> **To do**:
The material below contains a line with "# Environment variables" and a line with "- Fields: username, email, password". Copy exactly those two lines and all lines between them.

> **Task input**:
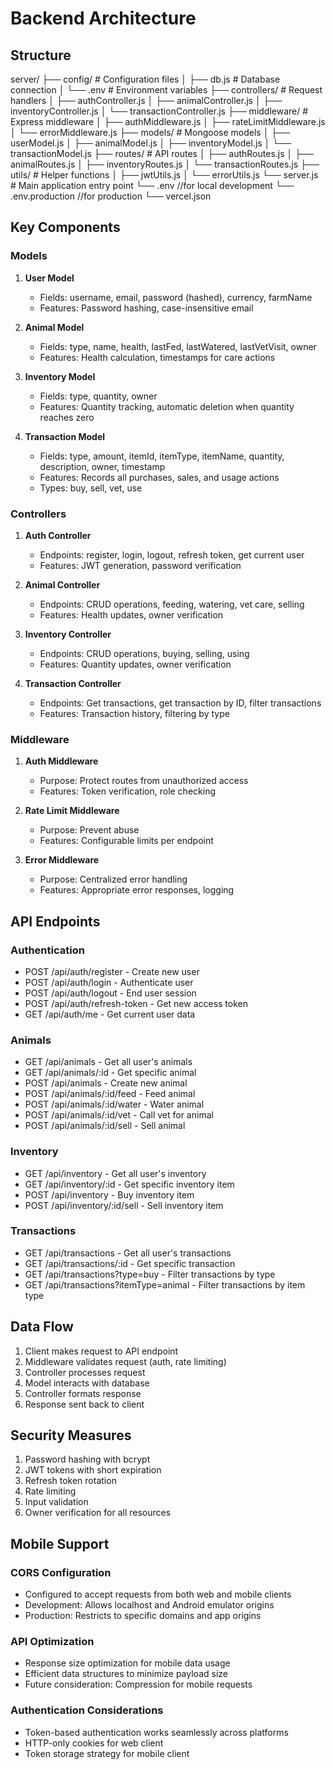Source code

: # Backend Architecture

## Structure

server/
├── config/ # Configuration files
│ ├── db.js # Database connection
│ └── .env # Environment variables
├── controllers/ # Request handlers
│ ├── authController.js
│ ├── animalController.js
│ ├── inventoryController.js
│ └── transactionController.js
├── middleware/ # Express middleware
│ ├── authMiddleware.js
│ ├── rateLimitMiddleware.js
│ └── errorMiddleware.js
├── models/ # Mongoose models
│ ├── userModel.js
│ ├── animalModel.js
│ ├── inventoryModel.js
│ └── transactionModel.js
├── routes/ # API routes
│ ├── authRoutes.js
│ ├── animalRoutes.js
│ ├── inventoryRoutes.js
│ └── transactionRoutes.js
├── utils/ # Helper functions
│ ├── jwtUtils.js
│ └── errorUtils.js
└── server.js # Main application entry point
└── .env //for local development
└── .env.production //for production
└── vercel.json

## Key Components

### Models

1. **User Model**

   - Fields: username, email, password (hashed), currency, farmName
   - Features: Password hashing, case-insensitive email

2. **Animal Model**

   - Fields: type, name, health, lastFed, lastWatered, lastVetVisit, owner
   - Features: Health calculation, timestamps for care actions

3. **Inventory Model**

   - Fields: type, quantity, owner
   - Features: Quantity tracking, automatic deletion when quantity reaches zero

4. **Transaction Model**
   - Fields: type, amount, itemId, itemType, itemName, quantity, description, owner, timestamp
   - Features: Records all purchases, sales, and usage actions
   - Types: buy, sell, vet, use

### Controllers

1. **Auth Controller**

   - Endpoints: register, login, logout, refresh token, get current user
   - Features: JWT generation, password verification

2. **Animal Controller**

   - Endpoints: CRUD operations, feeding, watering, vet care, selling
   - Features: Health updates, owner verification

3. **Inventory Controller**

   - Endpoints: CRUD operations, buying, selling, using
   - Features: Quantity updates, owner verification

4. **Transaction Controller**
   - Endpoints: Get transactions, get transaction by ID, filter transactions
   - Features: Transaction history, filtering by type

### Middleware

1. **Auth Middleware**

   - Purpose: Protect routes from unauthorized access
   - Features: Token verification, role checking

2. **Rate Limit Middleware**

   - Purpose: Prevent abuse
   - Features: Configurable limits per endpoint

3. **Error Middleware**
   - Purpose: Centralized error handling
   - Features: Appropriate error responses, logging

## API Endpoints

### Authentication

- POST /api/auth/register - Create new user
- POST /api/auth/login - Authenticate user
- POST /api/auth/logout - End user session
- POST /api/auth/refresh-token - Get new access token
- GET /api/auth/me - Get current user data

### Animals

- GET /api/animals - Get all user's animals
- GET /api/animals/:id - Get specific animal
- POST /api/animals - Create new animal
- POST /api/animals/:id/feed - Feed animal
- POST /api/animals/:id/water - Water animal
- POST /api/animals/:id/vet - Call vet for animal
- POST /api/animals/:id/sell - Sell animal

### Inventory

- GET /api/inventory - Get all user's inventory
- GET /api/inventory/:id - Get specific inventory item
- POST /api/inventory - Buy inventory item
- POST /api/inventory/:id/sell - Sell inventory item

### Transactions

- GET /api/transactions - Get all user's transactions
- GET /api/transactions/:id - Get specific transaction
- GET /api/transactions?type=buy - Filter transactions by type
- GET /api/transactions?itemType=animal - Filter transactions by item type

## Data Flow

1. Client makes request to API endpoint
2. Middleware validates request (auth, rate limiting)
3. Controller processes request
4. Model interacts with database
5. Controller formats response
6. Response sent back to client

## Security Measures

1. Password hashing with bcrypt
2. JWT tokens with short expiration
3. Refresh token rotation
4. Rate limiting
5. Input validation
6. Owner verification for all resources

## Mobile Support

### CORS Configuration

- Configured to accept requests from both web and mobile clients
- Development: Allows localhost and Android emulator origins
- Production: Restricts to specific domains and app origins

### API Optimization

- Response size optimization for mobile data usage
- Efficient data structures to minimize payload size
- Future consideration: Compression for mobile requests

### Authentication Considerations

- Token-based authentication works seamlessly across platforms
- HTTP-only cookies for web client
- Token storage strategy for mobile client
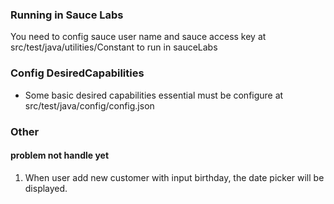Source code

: ### Running in Sauce Labs ###
You need to config sauce user name and sauce access key at src/test/java/utilities/Constant to run in sauceLabs

### Config DesiredCapabilities ###

- Some basic desired capabilities essential must be configure at src/test/java/config/config.json

### Other ###

#### problem not handle yet ####
1. When user add new customer with input birthday, the date picker will be displayed.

> **Expected answer**:
│ └── .env # Environment variables
├── controllers/ # Request handlers
│ ├── authController.js
│ ├── animalController.js
│ ├── inventoryController.js
│ └── transactionController.js
├── middleware/ # Express middleware
│ ├── authMiddleware.js
│ ├── rateLimitMiddleware.js
│ └── errorMiddleware.js
├── models/ # Mongoose models
│ ├── userModel.js
│ ├── animalModel.js
│ ├── inventoryModel.js
│ └── transactionModel.js
├── routes/ # API routes
│ ├── authRoutes.js
│ ├── animalRoutes.js
│ ├── inventoryRoutes.js
│ └── transactionRoutes.js
├── utils/ # Helper functions
│ ├── jwtUtils.js
│ └── errorUtils.js
└── server.js # Main application entry point
└── .env //for local development
└── .env.production //for production
└── vercel.json

## Key Components

### Models

1. **User Model**

   - Fields: username, email, password (hashed), currency, farmName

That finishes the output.